EXERCISE MATERIALS:
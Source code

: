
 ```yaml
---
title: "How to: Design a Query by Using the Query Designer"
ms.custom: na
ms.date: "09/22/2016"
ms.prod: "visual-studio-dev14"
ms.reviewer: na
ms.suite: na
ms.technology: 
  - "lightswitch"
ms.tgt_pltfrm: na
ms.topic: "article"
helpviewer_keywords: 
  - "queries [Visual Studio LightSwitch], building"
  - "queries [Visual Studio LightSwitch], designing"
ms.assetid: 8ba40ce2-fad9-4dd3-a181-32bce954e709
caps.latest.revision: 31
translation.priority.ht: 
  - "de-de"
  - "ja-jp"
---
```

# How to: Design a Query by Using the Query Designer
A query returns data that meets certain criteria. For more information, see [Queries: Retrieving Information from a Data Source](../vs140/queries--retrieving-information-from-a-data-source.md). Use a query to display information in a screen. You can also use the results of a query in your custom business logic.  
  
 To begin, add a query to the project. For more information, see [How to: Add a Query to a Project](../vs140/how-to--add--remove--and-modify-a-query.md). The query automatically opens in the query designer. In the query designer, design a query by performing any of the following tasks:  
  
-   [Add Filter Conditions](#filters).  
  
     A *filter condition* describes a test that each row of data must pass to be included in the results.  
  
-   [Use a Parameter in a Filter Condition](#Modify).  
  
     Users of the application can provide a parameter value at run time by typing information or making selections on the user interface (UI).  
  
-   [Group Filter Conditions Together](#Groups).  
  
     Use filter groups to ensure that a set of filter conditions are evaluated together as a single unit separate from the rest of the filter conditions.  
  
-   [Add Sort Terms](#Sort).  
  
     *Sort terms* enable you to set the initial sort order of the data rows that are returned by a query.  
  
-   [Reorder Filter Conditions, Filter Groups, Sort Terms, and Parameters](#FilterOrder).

--

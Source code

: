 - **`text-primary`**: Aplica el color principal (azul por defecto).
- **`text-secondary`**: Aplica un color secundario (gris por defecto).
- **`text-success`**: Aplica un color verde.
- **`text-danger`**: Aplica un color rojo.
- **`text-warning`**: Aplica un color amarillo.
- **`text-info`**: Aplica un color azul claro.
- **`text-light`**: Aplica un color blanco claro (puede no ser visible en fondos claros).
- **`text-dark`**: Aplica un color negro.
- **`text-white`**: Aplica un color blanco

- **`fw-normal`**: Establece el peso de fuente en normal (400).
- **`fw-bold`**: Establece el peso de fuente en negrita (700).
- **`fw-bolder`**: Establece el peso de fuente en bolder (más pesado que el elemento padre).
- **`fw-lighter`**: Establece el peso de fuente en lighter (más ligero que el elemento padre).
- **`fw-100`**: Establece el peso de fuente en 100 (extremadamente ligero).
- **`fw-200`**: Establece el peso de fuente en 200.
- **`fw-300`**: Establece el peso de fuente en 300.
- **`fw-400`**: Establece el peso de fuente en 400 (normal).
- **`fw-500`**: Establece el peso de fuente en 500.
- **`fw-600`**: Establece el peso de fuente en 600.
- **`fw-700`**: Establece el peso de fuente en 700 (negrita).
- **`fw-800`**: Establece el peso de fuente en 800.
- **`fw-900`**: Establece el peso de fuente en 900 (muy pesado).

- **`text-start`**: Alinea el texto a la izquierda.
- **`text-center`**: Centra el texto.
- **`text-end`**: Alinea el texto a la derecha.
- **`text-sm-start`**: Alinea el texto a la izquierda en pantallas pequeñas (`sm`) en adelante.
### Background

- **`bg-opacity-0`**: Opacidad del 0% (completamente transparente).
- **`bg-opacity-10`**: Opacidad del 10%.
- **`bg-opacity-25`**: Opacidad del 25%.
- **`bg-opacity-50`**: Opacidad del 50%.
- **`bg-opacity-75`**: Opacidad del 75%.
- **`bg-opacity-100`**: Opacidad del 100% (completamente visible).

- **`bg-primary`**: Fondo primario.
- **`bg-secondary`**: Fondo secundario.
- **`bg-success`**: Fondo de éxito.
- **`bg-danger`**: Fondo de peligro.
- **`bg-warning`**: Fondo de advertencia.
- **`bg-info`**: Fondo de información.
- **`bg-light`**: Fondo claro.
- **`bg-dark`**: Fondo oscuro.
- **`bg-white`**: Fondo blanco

--

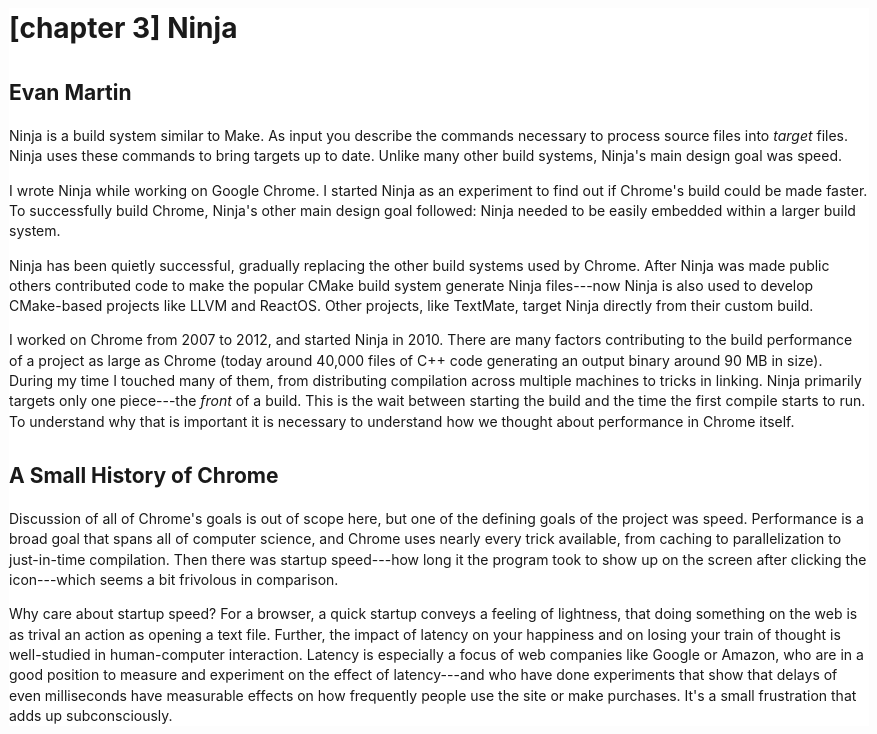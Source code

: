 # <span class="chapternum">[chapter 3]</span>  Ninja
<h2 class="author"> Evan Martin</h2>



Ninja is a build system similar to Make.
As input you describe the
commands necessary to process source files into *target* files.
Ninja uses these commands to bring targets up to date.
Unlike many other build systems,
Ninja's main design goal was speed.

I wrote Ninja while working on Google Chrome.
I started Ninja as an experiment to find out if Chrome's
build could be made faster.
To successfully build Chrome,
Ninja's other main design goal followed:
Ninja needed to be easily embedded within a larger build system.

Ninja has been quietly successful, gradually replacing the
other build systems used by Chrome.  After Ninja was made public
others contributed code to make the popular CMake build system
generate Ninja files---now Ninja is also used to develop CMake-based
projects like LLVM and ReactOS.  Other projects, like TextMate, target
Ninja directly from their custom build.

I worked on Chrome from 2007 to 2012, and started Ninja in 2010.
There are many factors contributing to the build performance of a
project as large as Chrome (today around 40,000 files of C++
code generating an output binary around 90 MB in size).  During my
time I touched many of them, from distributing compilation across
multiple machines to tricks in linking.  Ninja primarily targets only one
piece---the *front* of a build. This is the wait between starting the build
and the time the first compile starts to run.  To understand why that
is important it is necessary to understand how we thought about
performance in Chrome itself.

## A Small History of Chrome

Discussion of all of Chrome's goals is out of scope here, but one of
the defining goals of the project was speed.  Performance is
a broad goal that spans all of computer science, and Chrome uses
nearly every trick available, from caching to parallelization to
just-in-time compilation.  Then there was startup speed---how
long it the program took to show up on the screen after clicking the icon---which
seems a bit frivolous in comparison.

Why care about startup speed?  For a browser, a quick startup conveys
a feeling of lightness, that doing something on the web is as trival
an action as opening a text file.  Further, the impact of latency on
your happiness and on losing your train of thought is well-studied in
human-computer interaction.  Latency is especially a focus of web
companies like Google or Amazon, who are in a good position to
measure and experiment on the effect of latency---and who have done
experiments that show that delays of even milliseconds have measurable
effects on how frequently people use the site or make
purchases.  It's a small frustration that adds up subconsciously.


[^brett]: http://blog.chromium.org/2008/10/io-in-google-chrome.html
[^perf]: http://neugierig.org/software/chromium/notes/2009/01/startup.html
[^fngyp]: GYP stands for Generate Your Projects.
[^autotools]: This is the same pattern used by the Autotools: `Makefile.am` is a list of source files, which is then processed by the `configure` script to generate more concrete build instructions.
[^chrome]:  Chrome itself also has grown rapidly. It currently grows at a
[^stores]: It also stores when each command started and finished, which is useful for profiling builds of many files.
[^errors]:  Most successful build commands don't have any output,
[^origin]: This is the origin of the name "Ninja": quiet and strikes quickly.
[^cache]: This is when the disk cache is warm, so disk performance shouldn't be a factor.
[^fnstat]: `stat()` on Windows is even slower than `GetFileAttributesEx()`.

EXERCISE OBJECTIVE:
Going back to the entries above, set down exactly the lines that begin at the one with "Ninja is a build system similar to Make." and end at the one with "Discussion of all", both included, and nothing else.

YOUR SOLUTION:
Ninja is a build system similar to Make.
As input you describe the
commands necessary to process source files into *target* files.
Ninja uses these commands to bring targets up to date.
Unlike many other build systems,
Ninja's main design goal was speed.

I wrote Ninja while working on Google Chrome.
I started Ninja as an experiment to find out if Chrome's
build could be made faster.
To successfully build Chrome,
Ninja's other main design goal followed:
Ninja needed to be easily embedded within a larger build system.

Ninja has been quietly successful, gradually replacing the
other build systems used by Chrome.  After Ninja was made public
others contributed code to make the popular CMake build system
generate Ninja files---now Ninja is also used to develop CMake-based
projects like LLVM and ReactOS.  Other projects, like TextMate, target
Ninja directly from their custom build.

I worked on Chrome from 2007 to 2012, and started Ninja in 2010.
There are many factors contributing to the build performance of a
project as large as Chrome (today around 40,000 files of C++
code generating an output binary around 90 MB in size).  During my
time I touched many of them, from distributing compilation across
multiple machines to tricks in linking.  Ninja primarily targets only one
piece---the *front* of a build. This is the wait between starting the build
and the time the first compile starts to run.  To understand why that
is important it is necessary to understand how we thought about
performance in Chrome itself.

## A Small History of Chrome

Discussion of all of Chrome's goals is out of scope here, but one of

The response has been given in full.